It appeared that the insurer had a strong defense because all the fires and ensuing damage caused “directly or indirectly” by the quake, or at least “occasioned” by it. However, courts did not agree. In the case Henry Hilp Tailoring Co. v. Williamsburgh City, the Judge initially ruled that if the quake caused a fire that spread from other property to the claimant’s property, the policy exclusion applied and judgment should be for the insurer. However, the Judge finally interpreted the policy more favourably to the insured. In Baker & Hamilton v. Williamsburgh City, he acknowledged that a quake might “indirectly” cause the inception of a fire. He seized on the distinction in the policy drafting between the phrase “caused directly or indirectly by” for the civil unrest exclusions and the phrase “occasioned by or through” for the natural calamities. The court reasoned that there must be a reason for the different phrases, and reasoned that: “[I]t was the intention of the defendant to exempt itself from liability [only] if an earthquake should be the immediate, proximate, and direct cause of a fire which destroyed the property.” This meant that the policy excluded only fires “immediately, proximately and directly” caused by the earthquake. If the fire did not start inside a building due to the earthquake, or was a fire involving human acts such as arson or dynamiting, an insured could get the claim.

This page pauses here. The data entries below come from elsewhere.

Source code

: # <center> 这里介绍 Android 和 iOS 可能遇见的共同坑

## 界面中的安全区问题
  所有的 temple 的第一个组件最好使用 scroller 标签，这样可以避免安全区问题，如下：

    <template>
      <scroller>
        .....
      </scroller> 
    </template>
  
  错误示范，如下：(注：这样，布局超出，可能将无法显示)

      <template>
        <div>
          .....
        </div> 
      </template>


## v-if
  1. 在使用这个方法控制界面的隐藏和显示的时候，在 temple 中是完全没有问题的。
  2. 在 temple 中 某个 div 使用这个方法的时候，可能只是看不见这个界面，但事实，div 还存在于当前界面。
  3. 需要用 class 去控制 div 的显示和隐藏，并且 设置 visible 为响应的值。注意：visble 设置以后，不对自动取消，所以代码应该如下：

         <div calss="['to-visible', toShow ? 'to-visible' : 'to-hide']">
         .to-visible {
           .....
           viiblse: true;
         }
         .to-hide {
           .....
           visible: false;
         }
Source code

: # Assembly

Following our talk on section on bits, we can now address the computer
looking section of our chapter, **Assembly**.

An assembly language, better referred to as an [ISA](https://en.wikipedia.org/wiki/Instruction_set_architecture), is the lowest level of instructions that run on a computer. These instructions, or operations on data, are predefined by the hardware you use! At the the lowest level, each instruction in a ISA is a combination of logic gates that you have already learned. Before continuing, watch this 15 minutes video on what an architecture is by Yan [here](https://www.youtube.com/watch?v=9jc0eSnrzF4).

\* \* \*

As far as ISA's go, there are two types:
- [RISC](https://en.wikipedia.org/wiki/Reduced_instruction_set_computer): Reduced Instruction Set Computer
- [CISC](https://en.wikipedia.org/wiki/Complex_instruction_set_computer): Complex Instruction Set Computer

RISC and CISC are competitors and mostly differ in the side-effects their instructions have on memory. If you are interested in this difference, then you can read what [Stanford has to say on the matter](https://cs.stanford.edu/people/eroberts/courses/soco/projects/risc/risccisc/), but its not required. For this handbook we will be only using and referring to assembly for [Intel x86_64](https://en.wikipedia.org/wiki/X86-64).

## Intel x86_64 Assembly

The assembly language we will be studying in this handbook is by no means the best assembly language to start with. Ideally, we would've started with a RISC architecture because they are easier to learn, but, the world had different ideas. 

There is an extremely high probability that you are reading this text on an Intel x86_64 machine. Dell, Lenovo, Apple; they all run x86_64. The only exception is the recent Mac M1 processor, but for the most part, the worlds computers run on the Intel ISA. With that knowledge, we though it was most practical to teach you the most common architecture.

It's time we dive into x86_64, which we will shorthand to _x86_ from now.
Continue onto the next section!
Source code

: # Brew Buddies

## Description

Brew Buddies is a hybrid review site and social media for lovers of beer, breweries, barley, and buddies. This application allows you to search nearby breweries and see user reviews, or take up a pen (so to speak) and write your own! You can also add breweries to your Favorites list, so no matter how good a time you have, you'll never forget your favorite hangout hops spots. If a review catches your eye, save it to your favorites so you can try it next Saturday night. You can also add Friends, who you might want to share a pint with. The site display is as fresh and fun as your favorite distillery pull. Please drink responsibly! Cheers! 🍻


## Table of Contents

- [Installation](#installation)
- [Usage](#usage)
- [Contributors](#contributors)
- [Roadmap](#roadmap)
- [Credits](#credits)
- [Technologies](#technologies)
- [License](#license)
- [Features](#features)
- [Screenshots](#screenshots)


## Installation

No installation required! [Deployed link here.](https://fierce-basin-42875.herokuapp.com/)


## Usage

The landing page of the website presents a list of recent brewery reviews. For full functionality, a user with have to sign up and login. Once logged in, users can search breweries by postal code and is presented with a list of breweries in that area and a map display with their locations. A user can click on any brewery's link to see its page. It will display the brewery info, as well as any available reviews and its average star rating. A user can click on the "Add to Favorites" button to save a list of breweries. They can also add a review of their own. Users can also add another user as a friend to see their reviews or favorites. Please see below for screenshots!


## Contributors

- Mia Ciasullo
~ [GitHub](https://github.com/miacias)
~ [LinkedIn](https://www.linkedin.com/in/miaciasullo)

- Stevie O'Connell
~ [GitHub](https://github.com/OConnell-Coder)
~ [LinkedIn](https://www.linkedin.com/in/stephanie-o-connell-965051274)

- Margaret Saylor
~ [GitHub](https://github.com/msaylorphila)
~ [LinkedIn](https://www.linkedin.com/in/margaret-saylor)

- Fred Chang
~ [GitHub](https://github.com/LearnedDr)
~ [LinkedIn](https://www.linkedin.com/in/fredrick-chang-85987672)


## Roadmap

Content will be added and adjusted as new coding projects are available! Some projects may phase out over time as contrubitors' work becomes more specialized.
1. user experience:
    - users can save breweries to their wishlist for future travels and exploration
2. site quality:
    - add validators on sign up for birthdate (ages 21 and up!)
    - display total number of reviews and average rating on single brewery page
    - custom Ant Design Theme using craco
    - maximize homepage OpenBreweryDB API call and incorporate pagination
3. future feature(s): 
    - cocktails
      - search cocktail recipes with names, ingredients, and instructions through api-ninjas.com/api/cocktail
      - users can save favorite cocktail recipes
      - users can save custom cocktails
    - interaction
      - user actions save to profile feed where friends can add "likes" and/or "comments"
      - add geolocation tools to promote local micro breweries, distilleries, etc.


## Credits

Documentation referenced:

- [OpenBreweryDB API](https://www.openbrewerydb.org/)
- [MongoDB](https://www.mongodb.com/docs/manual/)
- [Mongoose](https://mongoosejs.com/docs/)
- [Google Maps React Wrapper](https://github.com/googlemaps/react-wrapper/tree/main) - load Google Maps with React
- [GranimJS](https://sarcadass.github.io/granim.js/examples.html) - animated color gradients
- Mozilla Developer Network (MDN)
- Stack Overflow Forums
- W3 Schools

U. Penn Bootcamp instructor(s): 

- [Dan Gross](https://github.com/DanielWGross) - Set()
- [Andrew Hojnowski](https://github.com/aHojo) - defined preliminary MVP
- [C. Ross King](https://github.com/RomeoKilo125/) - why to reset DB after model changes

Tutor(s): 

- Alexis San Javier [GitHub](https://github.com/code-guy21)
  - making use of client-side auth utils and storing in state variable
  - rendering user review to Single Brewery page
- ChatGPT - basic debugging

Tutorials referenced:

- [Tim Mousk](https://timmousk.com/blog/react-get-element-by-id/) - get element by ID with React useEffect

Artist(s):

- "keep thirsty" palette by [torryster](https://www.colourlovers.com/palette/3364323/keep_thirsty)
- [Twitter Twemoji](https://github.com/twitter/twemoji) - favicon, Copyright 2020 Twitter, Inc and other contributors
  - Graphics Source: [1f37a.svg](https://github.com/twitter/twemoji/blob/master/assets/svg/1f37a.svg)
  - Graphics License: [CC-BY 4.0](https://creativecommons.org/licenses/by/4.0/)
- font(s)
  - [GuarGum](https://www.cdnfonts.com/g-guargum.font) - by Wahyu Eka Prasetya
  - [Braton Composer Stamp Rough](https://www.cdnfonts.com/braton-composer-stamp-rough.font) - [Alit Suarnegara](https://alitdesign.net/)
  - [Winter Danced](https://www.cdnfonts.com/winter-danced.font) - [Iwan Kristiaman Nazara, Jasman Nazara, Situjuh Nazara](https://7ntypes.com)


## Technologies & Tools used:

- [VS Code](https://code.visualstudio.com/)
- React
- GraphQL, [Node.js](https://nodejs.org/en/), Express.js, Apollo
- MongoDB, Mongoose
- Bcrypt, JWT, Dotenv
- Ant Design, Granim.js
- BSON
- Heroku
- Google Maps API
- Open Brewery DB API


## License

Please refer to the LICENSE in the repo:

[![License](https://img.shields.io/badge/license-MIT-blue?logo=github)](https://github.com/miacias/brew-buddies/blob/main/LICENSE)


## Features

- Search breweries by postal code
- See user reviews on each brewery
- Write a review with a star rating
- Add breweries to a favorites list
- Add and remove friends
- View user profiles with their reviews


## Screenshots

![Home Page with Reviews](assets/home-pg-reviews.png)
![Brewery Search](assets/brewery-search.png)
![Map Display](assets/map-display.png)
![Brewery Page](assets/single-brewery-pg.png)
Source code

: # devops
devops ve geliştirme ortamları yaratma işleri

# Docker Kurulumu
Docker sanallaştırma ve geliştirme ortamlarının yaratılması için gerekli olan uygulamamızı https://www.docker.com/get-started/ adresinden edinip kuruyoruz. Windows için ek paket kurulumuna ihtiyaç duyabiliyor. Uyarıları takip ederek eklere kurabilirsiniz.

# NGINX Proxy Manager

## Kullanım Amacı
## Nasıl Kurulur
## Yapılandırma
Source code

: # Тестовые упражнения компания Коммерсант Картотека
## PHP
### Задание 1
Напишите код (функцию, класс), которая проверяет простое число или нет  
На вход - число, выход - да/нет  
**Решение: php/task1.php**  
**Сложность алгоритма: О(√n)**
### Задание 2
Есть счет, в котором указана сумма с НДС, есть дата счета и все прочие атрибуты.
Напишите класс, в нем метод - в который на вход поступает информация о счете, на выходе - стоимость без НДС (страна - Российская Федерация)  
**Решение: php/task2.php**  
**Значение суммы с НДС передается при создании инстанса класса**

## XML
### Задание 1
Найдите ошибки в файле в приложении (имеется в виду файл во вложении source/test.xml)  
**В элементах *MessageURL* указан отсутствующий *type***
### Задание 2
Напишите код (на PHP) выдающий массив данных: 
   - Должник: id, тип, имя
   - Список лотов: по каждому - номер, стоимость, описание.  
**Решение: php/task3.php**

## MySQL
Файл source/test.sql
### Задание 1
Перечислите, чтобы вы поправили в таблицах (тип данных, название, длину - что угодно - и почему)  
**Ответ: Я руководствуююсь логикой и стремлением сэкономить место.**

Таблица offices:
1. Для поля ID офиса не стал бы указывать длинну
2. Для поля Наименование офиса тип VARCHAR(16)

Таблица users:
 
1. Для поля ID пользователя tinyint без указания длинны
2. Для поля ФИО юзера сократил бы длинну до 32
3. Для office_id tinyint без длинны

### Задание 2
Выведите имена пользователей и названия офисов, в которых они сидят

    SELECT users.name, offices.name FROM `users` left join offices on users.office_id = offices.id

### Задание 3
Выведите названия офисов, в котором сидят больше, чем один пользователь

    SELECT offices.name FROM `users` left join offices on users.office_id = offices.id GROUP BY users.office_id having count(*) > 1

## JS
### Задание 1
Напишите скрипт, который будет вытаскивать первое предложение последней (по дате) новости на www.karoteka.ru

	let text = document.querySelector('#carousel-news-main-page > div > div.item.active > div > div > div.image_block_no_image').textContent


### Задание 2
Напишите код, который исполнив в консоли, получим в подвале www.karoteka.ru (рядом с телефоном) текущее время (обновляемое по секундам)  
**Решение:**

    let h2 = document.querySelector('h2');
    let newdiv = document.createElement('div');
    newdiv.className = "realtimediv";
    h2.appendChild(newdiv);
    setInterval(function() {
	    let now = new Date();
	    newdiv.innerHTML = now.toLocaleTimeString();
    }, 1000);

On appeal, the Ninth Circuit in the case of Williamsburgh City v. Willard, affirmed the judgment. The court cited the judge’s opinion in Baker & Hamilton and agreed that, since the insurer used the phrase “caused directly or indirectly by” for one set of perils, the phrase “occasioned by or through” for earthquakes must mean something different—and so its effect has to be limited to fires caused “directly” by a quake. Since in Willard’s case the earthquake “did not produce a fire on the insured premises,” it was at most an indirect cause, and coverage was not excluded. The U.S. Supreme Court declined to hear an appeal for the Ninth Circuit’s decision.

However, some cases were won by the unpopular insurers. In one such success was the issue was prompt notice and not cause of the loss. In the case San Francisco Savings Union v. Western Assurance Company of Toronto, the proof of loss was to be submitted within sixty days after the fire, but the insured delayed in making it for 180 days. No reasons were offered by the insured for the delay, except a possible plea that the notice clause was only an advisory condition and that the insurer had not been prejudiced by the delay. However, the court, decided that the sixty-day requirement as an absolute condition, not a covenant, and decided in favour of the insurer.

A favourable verdict was also got by the insurer in the case Richmond Coal Company v. Commercial Union Assurance Company. The policy excluded “loss caused directly or indirectly by . . . earthquake, . . . or (unless fire ensues, and, in that event, for the damages by fire only) by explosion of any kind.” The judge found that if the earthquake caused a fire and that fire eventually reached and destroyed the insured’s property, then the entire loss was excluded. Unfortunately for the insurer, this victory was reversed on appeal. The Ninth Circuit rejected the verdict, saying that the court did not “give any consideration” whether “new or intervening causes” had interrupted the chain of causation from the earthquake-caused fires. These intervening causes might have included “explosion, back-firing, dynamiting, the course or force of the winds” or other “attending circumstances.” The case was remanded for retrial.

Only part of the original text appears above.